Even with the changes, Morris says, the company did receive a handful of letters from consumers concerned with the game's premise but there was little real outcry against it.
There has, however, been some effect on sales. Before the terrorist attacks, "POX" was thought to be a real comer of a toy with a chance to achieve sensation status. But a look at various hot toy lists finds "POX" absent while items less associated with bioterror rule the roost.
Among Wal-Mart's hot toys are Legos "Bionicle," which is about a mythical struggle between good guys along with "Barbie in the Nutcracker" and "Dusty the Talking Tool Bench." Products like those are always popular, but they wouldn't normally have been in the Top 10, McGowan says.
At a Rockville, Md., Toys 'R' Us, "POX" is hard to find. There are no banners screaming "Get 'POX.' " It is on the side of small aisle display. And though staff says it sells pretty well, it is on sale for $5 off its usual $24.99. "

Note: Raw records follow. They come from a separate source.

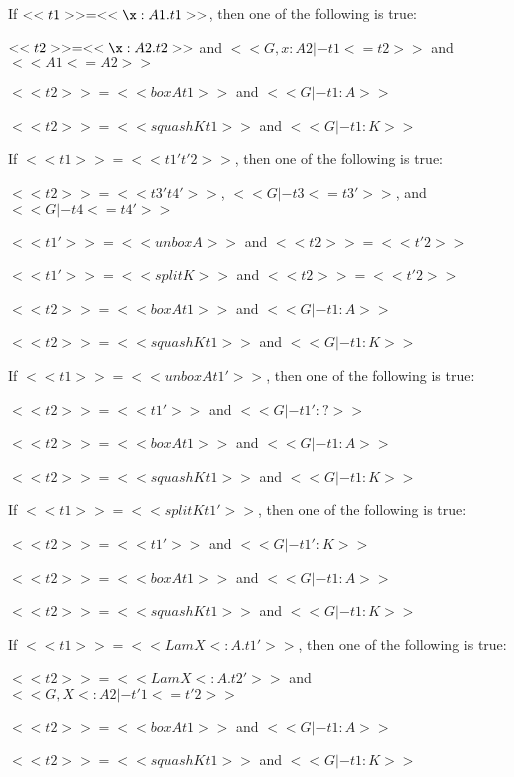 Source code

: \begin{lemma}
\begin{enumR}
  \item If $<<t1>> = <<\x:A1.t1>>$,
    then one of the following is true:
    \begin{enumA}
    \item $<<t2>> = <<\x:A2.t2>>$ and $<<G, x : A2 |- t1 <= t2>>$ and $<<A1 <= A2>>$      
    \item $<<t2>> = <<box A t1>>$ and $<<G |- t1 : A>>$
    \item $<<t2>> = <<squash K t1>>$ and $<<G |- t1 : K>>$
    \end{enumA}

  \item If $<<t1>> = <<t1' t'2>>$, then one of the following is true:
    \begin{enumA}
    \item $<<t2>> = <<t3' t4'>>$, $<<G |- t3 <= t3'>>$, and $<<G |- t4 <= t4'>>$
    \item $<<t1'>> = <<unbox A>>$ and $<<t2>> = <<t'2>>$
    \item $<<t1'>> = <<split K>>$ and $<<t2>> = <<t'2>>$
    \item $<<t2>> = <<box A t1>>$ and $<<G |- t1 : A>>$
    \item $<<t2>> = <<squash K t1>>$ and $<<G |- t1 : K>>$
    \end{enumA}
    
  \item If $<<t1>> = <<unbox A t1'>>$,
    then one of the following is true:
    \begin{enumA}
    \item $<<t2>> = <<t1'>>$ and $<<G |- t1' : ?>>$
    \item $<<t2>> = <<box A t1>>$ and $<<G |- t1 : A>>$
    \item $<<t2>> = <<squash K t1>>$ and $<<G |- t1 : K>>$
    \end{enumA}

  \item If $<<t1>> = <<split K t1'>>$,
    then one of the following is true:
    \begin{enumA}
    \item $<<t2>> = <<t1'>>$ and $<<G |- t1' : K>>$
    \item $<<t2>> = <<box A t1>>$ and $<<G |- t1 : A>>$
    \item $<<t2>> = <<squash K t1>>$ and $<<G |- t1 : K>>$
    \end{enumA}

  \item If $<<t1>> = <<Lam X <:A . t1'>>$,
    then one of the following is true:
    \begin{enumA}
    \item $<<t2>> = <<Lam X <: A.t2'>>$ and $<<G, X <: A2 |- t'1 <= t'2>>$
    \item $<<t2>> = <<box A t1>>$ and $<<G |- t1 : A>>$
    \item $<<t2>> = <<squash K t1>>$ and $<<G |- t1 : K>>$
    \end{enumA}


\end{enumR}
\end{lemma}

Are we disappointed that we're not going to have a runaway hit on our hands? Sure," says Morris. "But POX is going to do fine."
Wandering the aisles of the Toys 'R' Us, Tammy Mitchell says she hasn't heard of the game, though her son, only five years old, is a bit young for it.
And she says that Sept. 11 has made her more conscious of what toys she's buying. Her son is longing for action figures and though in the past she has not allowed them, this year is different.
"I don't shield him from the news so he knows what's going on," Mitchell says. "Now he wants some kind of army action figure. I don't like the real violent ones where you squeeze them and the head comes off. But I said if you really want an action figure GI Joe is appropriate."
Over in the video game section, Thierry Boussard shops for his teenage son. "POX" sounds fine to him. "This is fantasy. This is not reality," he says. "When I hear that people do things because they see them in video games, I think that person needs to see a psychiatrist. It is what your parents teach you and the values they give you that matter."
Boussard says he is not looking for "POX," however. "He wants this game. I don't know the name of it. It's a game about stealing cars."